Task item. The stretch from the line with "Effective [risk management](../r/risk_management.md)" through the line with "1. **[Operational Risk](../o/operational_risk.md):**" in the records below: write it out exactly, and nothing else.

Stored records.
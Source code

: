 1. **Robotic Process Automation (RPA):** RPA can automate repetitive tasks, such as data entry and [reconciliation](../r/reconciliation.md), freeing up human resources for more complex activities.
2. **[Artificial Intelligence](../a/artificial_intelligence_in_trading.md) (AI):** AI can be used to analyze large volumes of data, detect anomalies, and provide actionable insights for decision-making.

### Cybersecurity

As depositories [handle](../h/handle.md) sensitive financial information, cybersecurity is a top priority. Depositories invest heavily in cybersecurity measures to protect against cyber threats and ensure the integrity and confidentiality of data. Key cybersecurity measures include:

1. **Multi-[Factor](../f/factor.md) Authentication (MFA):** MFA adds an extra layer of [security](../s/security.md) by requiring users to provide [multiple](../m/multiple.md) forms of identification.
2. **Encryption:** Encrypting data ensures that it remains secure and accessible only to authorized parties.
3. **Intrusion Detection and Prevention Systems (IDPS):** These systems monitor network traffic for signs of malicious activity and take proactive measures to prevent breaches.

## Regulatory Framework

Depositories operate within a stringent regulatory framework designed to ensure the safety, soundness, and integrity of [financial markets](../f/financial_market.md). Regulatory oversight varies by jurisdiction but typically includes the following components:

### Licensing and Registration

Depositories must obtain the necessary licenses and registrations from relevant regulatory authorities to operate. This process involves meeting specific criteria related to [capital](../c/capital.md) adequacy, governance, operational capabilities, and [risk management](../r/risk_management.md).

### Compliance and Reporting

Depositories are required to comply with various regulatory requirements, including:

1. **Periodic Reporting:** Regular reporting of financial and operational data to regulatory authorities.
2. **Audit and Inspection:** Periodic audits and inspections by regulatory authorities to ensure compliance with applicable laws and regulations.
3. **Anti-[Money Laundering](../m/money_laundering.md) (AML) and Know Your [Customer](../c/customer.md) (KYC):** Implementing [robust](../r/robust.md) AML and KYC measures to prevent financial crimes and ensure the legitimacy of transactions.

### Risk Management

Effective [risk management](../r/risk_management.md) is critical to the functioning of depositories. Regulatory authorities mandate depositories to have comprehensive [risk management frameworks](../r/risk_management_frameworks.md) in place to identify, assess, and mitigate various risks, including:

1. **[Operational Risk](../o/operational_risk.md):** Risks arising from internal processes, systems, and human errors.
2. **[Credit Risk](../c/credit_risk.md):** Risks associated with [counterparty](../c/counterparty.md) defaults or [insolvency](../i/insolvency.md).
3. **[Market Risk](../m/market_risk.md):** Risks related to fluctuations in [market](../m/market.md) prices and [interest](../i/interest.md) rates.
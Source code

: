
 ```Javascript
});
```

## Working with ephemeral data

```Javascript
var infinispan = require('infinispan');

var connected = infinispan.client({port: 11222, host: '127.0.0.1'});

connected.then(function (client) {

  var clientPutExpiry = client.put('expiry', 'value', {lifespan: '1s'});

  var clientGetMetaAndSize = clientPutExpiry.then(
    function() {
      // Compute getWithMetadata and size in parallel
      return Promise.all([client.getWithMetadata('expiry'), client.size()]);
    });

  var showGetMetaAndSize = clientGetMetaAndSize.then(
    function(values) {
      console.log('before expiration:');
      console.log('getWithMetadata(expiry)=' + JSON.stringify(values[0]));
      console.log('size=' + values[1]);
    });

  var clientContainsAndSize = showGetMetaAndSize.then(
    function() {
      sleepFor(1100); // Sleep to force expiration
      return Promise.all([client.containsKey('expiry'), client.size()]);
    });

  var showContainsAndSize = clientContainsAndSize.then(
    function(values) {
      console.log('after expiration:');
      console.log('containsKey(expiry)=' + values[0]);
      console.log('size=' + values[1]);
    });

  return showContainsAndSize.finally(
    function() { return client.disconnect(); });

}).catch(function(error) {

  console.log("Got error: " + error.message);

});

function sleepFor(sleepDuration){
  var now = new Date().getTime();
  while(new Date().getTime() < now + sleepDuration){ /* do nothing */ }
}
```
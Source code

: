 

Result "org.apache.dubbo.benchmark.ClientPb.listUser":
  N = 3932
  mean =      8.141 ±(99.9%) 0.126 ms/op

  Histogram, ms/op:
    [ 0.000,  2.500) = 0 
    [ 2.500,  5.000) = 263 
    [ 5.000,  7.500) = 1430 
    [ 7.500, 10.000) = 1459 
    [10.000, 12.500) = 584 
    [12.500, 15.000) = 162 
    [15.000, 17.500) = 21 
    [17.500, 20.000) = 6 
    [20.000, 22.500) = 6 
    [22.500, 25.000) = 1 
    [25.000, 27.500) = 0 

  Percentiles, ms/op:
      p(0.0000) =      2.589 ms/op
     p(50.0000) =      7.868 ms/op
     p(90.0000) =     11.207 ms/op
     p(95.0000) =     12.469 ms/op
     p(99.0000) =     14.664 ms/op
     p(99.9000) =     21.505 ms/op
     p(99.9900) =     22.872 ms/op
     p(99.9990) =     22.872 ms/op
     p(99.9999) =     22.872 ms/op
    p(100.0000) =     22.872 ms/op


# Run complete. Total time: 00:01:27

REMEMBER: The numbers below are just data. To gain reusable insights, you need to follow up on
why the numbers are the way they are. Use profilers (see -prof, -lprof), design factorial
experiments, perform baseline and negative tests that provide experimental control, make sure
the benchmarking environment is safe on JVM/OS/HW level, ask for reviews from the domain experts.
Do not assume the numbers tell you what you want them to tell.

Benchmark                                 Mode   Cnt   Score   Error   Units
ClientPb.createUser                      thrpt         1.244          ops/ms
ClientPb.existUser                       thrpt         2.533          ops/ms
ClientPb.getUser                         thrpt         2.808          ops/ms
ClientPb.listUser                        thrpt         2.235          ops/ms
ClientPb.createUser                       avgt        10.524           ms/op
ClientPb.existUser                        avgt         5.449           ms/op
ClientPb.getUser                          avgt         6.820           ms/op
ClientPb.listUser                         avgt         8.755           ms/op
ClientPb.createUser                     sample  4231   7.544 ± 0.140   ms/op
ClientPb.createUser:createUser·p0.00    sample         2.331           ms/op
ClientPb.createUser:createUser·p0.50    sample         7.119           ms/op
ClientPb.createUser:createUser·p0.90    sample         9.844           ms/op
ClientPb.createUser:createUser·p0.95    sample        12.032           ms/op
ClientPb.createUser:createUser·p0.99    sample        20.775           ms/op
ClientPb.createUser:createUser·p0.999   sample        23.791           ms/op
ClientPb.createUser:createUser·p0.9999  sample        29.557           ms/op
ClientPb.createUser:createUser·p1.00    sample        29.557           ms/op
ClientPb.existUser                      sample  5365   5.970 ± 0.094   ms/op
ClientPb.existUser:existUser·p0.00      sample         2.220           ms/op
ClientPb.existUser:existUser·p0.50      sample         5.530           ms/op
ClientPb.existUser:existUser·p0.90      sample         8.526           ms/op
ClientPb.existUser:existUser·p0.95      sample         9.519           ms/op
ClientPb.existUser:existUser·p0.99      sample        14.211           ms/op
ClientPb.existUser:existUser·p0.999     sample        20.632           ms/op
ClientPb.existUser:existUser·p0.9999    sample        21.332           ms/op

Output of the exercise.
Effective [risk management](../r/risk_management.md) is critical to the functioning of depositories. Regulatory authorities mandate depositories to have comprehensive [risk management frameworks](../r/risk_management_frameworks.md) in place to identify, assess, and mitigate various risks, including:

1. **[Operational Risk](../o/operational_risk.md):** Risks arising from internal processes, systems, and human errors.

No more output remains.